= Rao Qaiser Ali Khan =

Pakistani politician

Rao Qaiser Ali Khan was a Pakistani politician who served as a Member of the National Assembly (MNA) representing the NA-112 constituency in Okara District. He was elected to the National Assembly in the 1990, 1993, and 1997 general elections.

==Political career==
- 1990 General Elections: Rao Qaiser Ali Khan contested the NA-112 (Okara) seat and defeated the Pakistan People’s Party (PPP) candidate, Rao Muhammad Afzal Khan.
- 1993 General Elections: Running on a Pakistan Muslim League-Nawaz (PML-N) ticket, he secured 55,132 votes, surpassing the PPP candidate, Rao Muhammad Afzal Khan, who received 42,680 votes.
- 1997 General Elections: He again won the NA-112 seat, obtaining 46,697 votes, defeating Pakistan Muslim League-Junejo (PML-J) candidate Manzoor Wattoo, who garnered 26,449 votes.

During his tenure, Rao Qaiser Ali Khan served as the Parliamentary Secretary for Water and Power.

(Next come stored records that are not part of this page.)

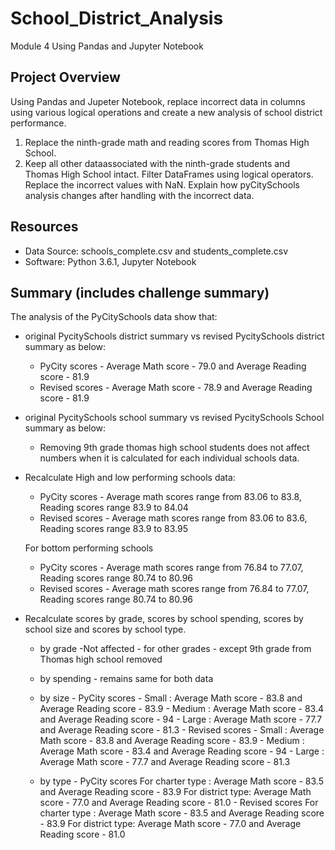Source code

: # School_District_Analysis
Module 4 Using Pandas and Jupyter Notebook

## Project Overview
Using Pandas and Jupeter Notebook, replace incorrect data in columns using various logical operations and create a new analysis of school district performance.

1. Replace the ninth-grade math and reading scores from Thomas High School.
2. Keep all other dataassociated with the ninth-grade students and Thomas High School intact.
    Filter DataFrames using logical operators.
    Replace the incorrect values with NaN.
    Explain how pyCitySchools analysis changes after handling with the incorrect data.
    
## Resources
- Data Source: schools_complete.csv and students_complete.csv
- Software: Python 3.6.1, Jupyter Notebook

## Summary (includes challenge summary)
The analysis of the PyCitySchools data show that:
 - original PycitySchools district summary  vs revised PycitySchools district summary as below:
    - PyCity scores - Average Math score - 79.0 and Average Reading score - 81.9 
    - Revised scores - Average Math score - 78.9 and Average Reading score - 81.9
 - original PycitySchools school summary vs revised PycitySchools School summary as below:
    - Removing 9th grade thomas high school students does not affect numbers when it is calculated for each individual schools data.
 
 - Recalculate High and low performing schools data:
    - PyCity scores - Average math scores range from 83.06 to 83.8, Reading scores range 83.9 to 84.04
    - Revised scores - Average math scores range from 83.06 to 83.6, Reading scores range 83.9 to 83.95
    
    For bottom performing schools 
    - PyCity scores - Average math scores range from 76.84 to 77.07, Reading scores range 80.74 to 80.96
    - Revised scores - Average math scores range from 76.84 to 77.07, Reading scores range 80.74 to 80.96
    
 - Recalculate scores by grade, scores by school spending, scores by school size and scores by school type.
 
    - by grade -Not affected - for other grades - except 9th grade from Thomas high school removed
               
    - by spending -  remains same for both data
                  
    - by size - PyCity scores
                   - Small : Average Math score - 83.8 and Average Reading score - 83.9
                   - Medium : Average Math score - 83.4 and Average Reading score - 94
                   - Large : Average Math score - 77.7 and Average Reading score - 81.3
              - Revised scores
                   - Small : Average Math score - 83.8 and Average Reading score - 83.9
                   - Medium : Average Math score - 83.4 and Average Reading score - 94
                   - Large : Average Math score - 77.7 and Average Reading score - 81.3
    - by type - PyCity scores
                  For charter type : Average Math score - 83.5 and Average Reading score - 83.9
                  For district type: Average Math score - 77.0 and Average Reading score - 81.0
              - Revised scores
                  For charter type : Average Math score - 83.5 and Average Reading score - 83.9
                  For district type: Average Math score - 77.0 and Average Reading score - 81.0
 


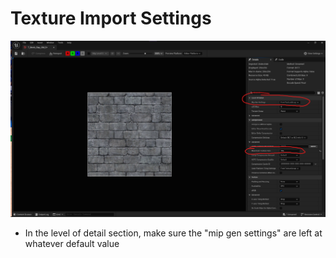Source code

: 
# Texture Import Settings
![](<../../../_Meta/Attachments/Pasted image 20250518154551.png>)

- In the level of detail section, make sure the "mip gen settings" are left at whatever default value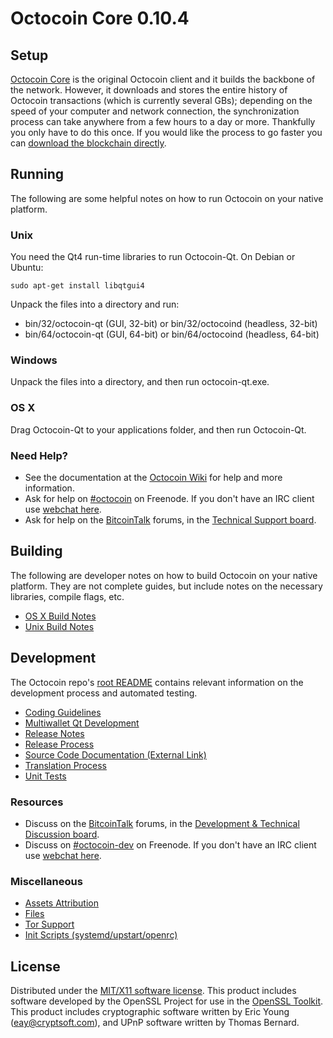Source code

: Octocoin Core 0.10.4
=====================

Setup
---------------------
[Octocoin Core](http://octocoin.org/en/download) is the original Octocoin client and it builds the backbone of the network. However, it downloads and stores the entire history of Octocoin transactions (which is currently several GBs); depending on the speed of your computer and network connection, the synchronization process can take anywhere from a few hours to a day or more. Thankfully you only have to do this once. If you would like the process to go faster you can [download the blockchain directly](bootstrap.md).

Running
---------------------
The following are some helpful notes on how to run Octocoin on your native platform.

### Unix

You need the Qt4 run-time libraries to run Octocoin-Qt. On Debian or Ubuntu:

	sudo apt-get install libqtgui4

Unpack the files into a directory and run:

- bin/32/octocoin-qt (GUI, 32-bit) or bin/32/octocoind (headless, 32-bit)
- bin/64/octocoin-qt (GUI, 64-bit) or bin/64/octocoind (headless, 64-bit)



### Windows

Unpack the files into a directory, and then run octocoin-qt.exe.

### OS X

Drag Octocoin-Qt to your applications folder, and then run Octocoin-Qt.

### Need Help?

* See the documentation at the [Octocoin Wiki](https://en.octocoin.it/wiki/Main_Page)
for help and more information.
* Ask for help on [#octocoin](http://webchat.freenode.net?channels=octocoin) on Freenode. If you don't have an IRC client use [webchat here](http://webchat.freenode.net?channels=octocoin).
* Ask for help on the [BitcoinTalk](https://bitcointalk.org/) forums, in the [Technical Support board](https://bitcointalk.org/index.php?board=4.0).

Building
---------------------
The following are developer notes on how to build Octocoin on your native platform. They are not complete guides, but include notes on the necessary libraries, compile flags, etc.

- [OS X Build Notes](build-osx.md)
- [Unix Build Notes](build-unix.md)

Development
---------------------
The Octocoin repo's [root README](https://github.com/octocoin/octocoin/blob/master/README.md) contains relevant information on the development process and automated testing.

- [Coding Guidelines](coding.md)
- [Multiwallet Qt Development](multiwallet-qt.md)
- [Release Notes](release-notes.md)
- [Release Process](release-process.md)
- [Source Code Documentation (External Link)](https://dev.visucore.com/octocoin/doxygen/)
- [Translation Process](translation_process.md)
- [Unit Tests](unit-tests.md)

### Resources
* Discuss on the [BitcoinTalk](https://bitcointalk.org/) forums, in the [Development & Technical Discussion board](https://bitcointalk.org/index.php?board=6.0).
* Discuss on [#octocoin-dev](http://webchat.freenode.net/?channels=octocoin) on Freenode. If you don't have an IRC client use [webchat here](http://webchat.freenode.net/?channels=octocoin-dev).

### Miscellaneous
- [Assets Attribution](assets-attribution.md)
- [Files](files.md)
- [Tor Support](tor.md)
- [Init Scripts (systemd/upstart/openrc)](init.md)

License
---------------------
Distributed under the [MIT/X11 software license](http://www.opensource.org/licenses/mit-license.php).
This product includes software developed by the OpenSSL Project for use in the [OpenSSL Toolkit](https://www.openssl.org/). This product includes
cryptographic software written by Eric Young ([eay@cryptsoft.com](mailto:eay@cryptsoft.com)), and UPnP software written by Thomas Bernard.
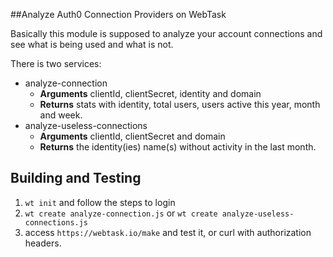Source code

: ##Analyze Auth0 Connection Providers on WebTask

Basically this module is supposed to analyze your account connections and see what is being used and what is not.

There is two services:
* analyze-connection
   * **Arguments** clientId, clientSecret, identity and domain
   * **Returns** stats with identity, total users, users active this year, month and week.
* analyze-useless-connections
  * **Arguments** clientId, clientSecret and domain
  * **Returns** the identity(ies) name(s) without activity in the last month.
  
## Building and Testing

1. `wt init` and follow the steps to login
2. `wt create analyze-connection.js` or `wt create analyze-useless-connections.js` 
3. access `https://webtask.io/make` and test it, or curl with authorization headers.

==Family and political connections==

Rao Qaiser Ali Khan was part of a prominent political family from Okara:
- Rao Muhammad Afzal Khan: His uncle, brother of his mother who served as a Member of the Provincial Assembly (MPA) from Sahiwal District, Tehsil Depalpur.
- Rao Muhammad Ajmal Khan: His first cousin, who served as a Member of the National Assembly.
- Rao Sikandar Iqbal: Another first cousin, who held the position of Federal Minister.
- Rao Jamil Akhtar Khan: First cousin who served as Tehsil Nazim of Okara.
- Rao Farman Ali: Family member who served in the Pakistan Army.
- Rao Qamar Suleman: Family member who served in the Pakistan Air Force.

==Death==

Rao Qaiser Ali Khan died on January 24, 2013. His funeral prayers were held in Mazharabad after Asr prayers.